▶ [TASK GOAL]
The answer must consist of every line from the data that holds the string "overlap".

(Rendered images with source text)
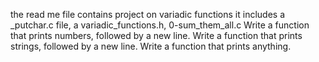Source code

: the read me file contains project on variadic functions
it includes a _putchar.c file, a variadic_functions.h, 0-sum_them_all.c
Write a function that prints numbers, followed by a new line.
Write a function that prints strings, followed by a new line.
Write a function that prints anything.
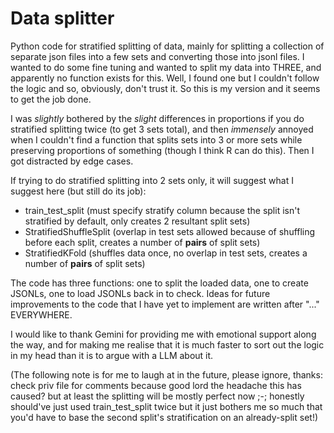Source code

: # Data splitter
Python code for stratified splitting of data, mainly for splitting a collection of separate json files into a few sets and converting those into jsonl files. I wanted to do some fine tuning and wanted to split my data into THREE, and apparently no function exists for this. Well, I found one but I couldn't follow the logic and so, obviously, don't trust it. So this is my version and it seems to get the job done.

I was _slightly_ bothered by the _slight_ differences in proportions if you do stratified splitting twice (to get 3 sets total), and then _immensely_ annoyed when I couldn't find a function that splits sets into 3 or more sets while preserving proportions of something (though I think R can do this). Then I got distracted by edge cases.

If trying to do stratified splitting into 2 sets only, it will suggest what I suggest here (but still do its job):
* train_test_split (must specify stratify column because the split isn't stratified by default, only creates 2 resultant split sets)
* StratifiedShuffleSplit (overlap in test sets allowed because of shuffling before each split, creates a number of **pairs** of split sets)
* StratifiedKFold (shuffles data once, no overlap in test sets, creates a number of **pairs** of split sets)

The code has three functions: one to split the loaded data, one to create JSONLs, one to load JSONLs back in to check. Ideas for future improvements to the code that I have yet to implement are written after "..." EVERYWHERE.

I would like to thank Gemini for providing me with emotional support along the way, and for making me realise that it is much faster to sort out the logic in my head than it is to argue with a LLM about it.

(The following note is for me to laugh at in the future, please ignore, thanks: check priv file for comments because good lord the headache this has caused? but at least the splitting will be mostly perfect now ;-; honestly should've just used train_test_split twice but it just bothers me so much that you'd have to base the second split's stratification on an already-split set!)

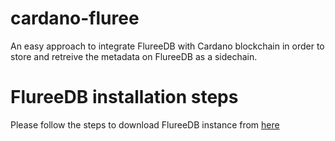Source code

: # cardano-fluree

An easy approach to integrate FlureeDB with Cardano blockchain in order to store and retreive the metadata on FlureeDB as a sidechain.

# FlureeDB installation steps
Please follow the steps to download FlureeDB instance from [here](https://docs.flur.ee/docs/1.0.0/getting-started/installation)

▶ [ANSWER TO THIS PROBLEM]
* StratifiedShuffleSplit (overlap in test sets allowed because of shuffling before each split, creates a number of **pairs** of split sets)
* StratifiedKFold (shuffles data once, no overlap in test sets, creates a number of **pairs** of split sets)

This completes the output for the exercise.